III.  La décision contestée

[11]  Madame Isugi a voulu déposer les nouveaux éléments de preuve suivants devant la SAR :

a. des courriels concernant sa demande de visa et celles de ses enfants;

b. un jugement confirmant qu’elle était la liquidatrice de la succession de ses parents;

c. des factures d’électricité afférentes à l’immeuble locatif;

d. deux convocations à une entrevue policière délivrées par la CID.

[12]  La SAR a toutefois estimé qu’aucun de ces documents n’était admissible et qu’il n’était donc pas nécessaire qu’elle tienne une audience. Elle a également conclu que les conclusions générales de la SPR n’étaient pas erronées.

A.  Les nouveaux éléments de preuve et l’audition de l’appel

[13]  La SAR a conclu que le jugement confirmant la qualité de liquidatrice de la succession des parents de Mme Isugi ne prouvait pas nécessairement qu’elle était aussi la tutrice aux biens responsable de l’immeuble locatif appartenant à ses parents. La SAR a en outre conclu que ces éléments de preuve, ainsi que les courriels expliquant pourquoi Mme Isugi n’avait pas déposé les demandes visant l’obtention de visas pour ses enfants en même temps que la sienne, ne répondaient pas aux exigences du paragraphe 110(4) de la Loi sur l’immigration et la protection des réfugiés, car ils auraient normalement pu être présentés lors de l’audience devant la SPR. Par ailleurs, l’avocate de Mme Isugi n’a pas expliqué pourquoi les demandeurs n’avaient présenté ces documents qu’au moment de l’appel.

[14]  S’agissant des factures d’électricité, la SAR a conclu que Mme Isugi n’était pas personnellement désignée comme étant la propriétaire de l’immeuble en question. De plus, elle avait dit devant la SPR qu’en RDC, les locataires – et non les propriétaires – étaient responsables du paiement de la facture d’électricité. Par conséquent, la SAR a conclu que ces éléments de preuve contredisaient son témoignage antérieur et mettaient en doute sa crédibilité.

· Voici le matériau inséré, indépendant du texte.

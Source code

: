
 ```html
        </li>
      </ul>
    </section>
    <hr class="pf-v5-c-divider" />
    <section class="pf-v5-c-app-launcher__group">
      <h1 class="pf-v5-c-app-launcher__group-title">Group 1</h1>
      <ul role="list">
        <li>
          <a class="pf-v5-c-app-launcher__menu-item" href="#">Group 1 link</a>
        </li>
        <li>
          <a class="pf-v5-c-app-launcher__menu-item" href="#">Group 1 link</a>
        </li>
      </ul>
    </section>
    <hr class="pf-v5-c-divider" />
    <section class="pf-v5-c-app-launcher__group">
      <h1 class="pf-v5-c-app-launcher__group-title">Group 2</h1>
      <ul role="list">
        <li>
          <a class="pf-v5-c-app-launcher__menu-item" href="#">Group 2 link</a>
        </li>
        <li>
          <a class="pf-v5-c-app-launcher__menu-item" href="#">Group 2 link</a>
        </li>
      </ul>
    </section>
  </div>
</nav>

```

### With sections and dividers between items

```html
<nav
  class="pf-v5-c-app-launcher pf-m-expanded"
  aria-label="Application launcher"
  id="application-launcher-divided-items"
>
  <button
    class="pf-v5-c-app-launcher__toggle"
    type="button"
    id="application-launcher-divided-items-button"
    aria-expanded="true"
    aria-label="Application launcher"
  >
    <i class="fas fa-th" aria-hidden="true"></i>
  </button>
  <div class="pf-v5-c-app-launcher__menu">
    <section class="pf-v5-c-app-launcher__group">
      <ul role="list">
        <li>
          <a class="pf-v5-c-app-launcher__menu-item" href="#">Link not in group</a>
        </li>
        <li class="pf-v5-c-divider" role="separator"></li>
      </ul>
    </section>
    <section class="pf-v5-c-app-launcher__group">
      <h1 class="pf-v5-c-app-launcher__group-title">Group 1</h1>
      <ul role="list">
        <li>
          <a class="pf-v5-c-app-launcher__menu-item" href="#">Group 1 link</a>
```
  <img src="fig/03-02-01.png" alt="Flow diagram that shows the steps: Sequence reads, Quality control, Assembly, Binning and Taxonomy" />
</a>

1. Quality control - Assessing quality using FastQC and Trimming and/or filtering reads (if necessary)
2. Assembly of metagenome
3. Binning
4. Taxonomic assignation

[15]  Enfin, la SAR a conclu que le dépôt des deux convocations à une entrevue que Mme Isugi avait reçues de la part des policiers rwandais n’était pas conforme aux règles régissant l’admissibilité des éléments de preuve devant la SAR, puisqu’elles n’étaient pas traduites en français ou en anglais. Ces éléments contredisaient également le témoignage antérieur de Mme Isugi selon lequel elle avait été convoquée par téléphone.

[16]  Vu sa conclusion d’inadmissibilité quant aux nouveaux éléments de preuve, la SAR a déclaré que Mme Isugi n’avait pas droit à une audience relativement à l’appel (paragraphe 110(6) de la LIPR).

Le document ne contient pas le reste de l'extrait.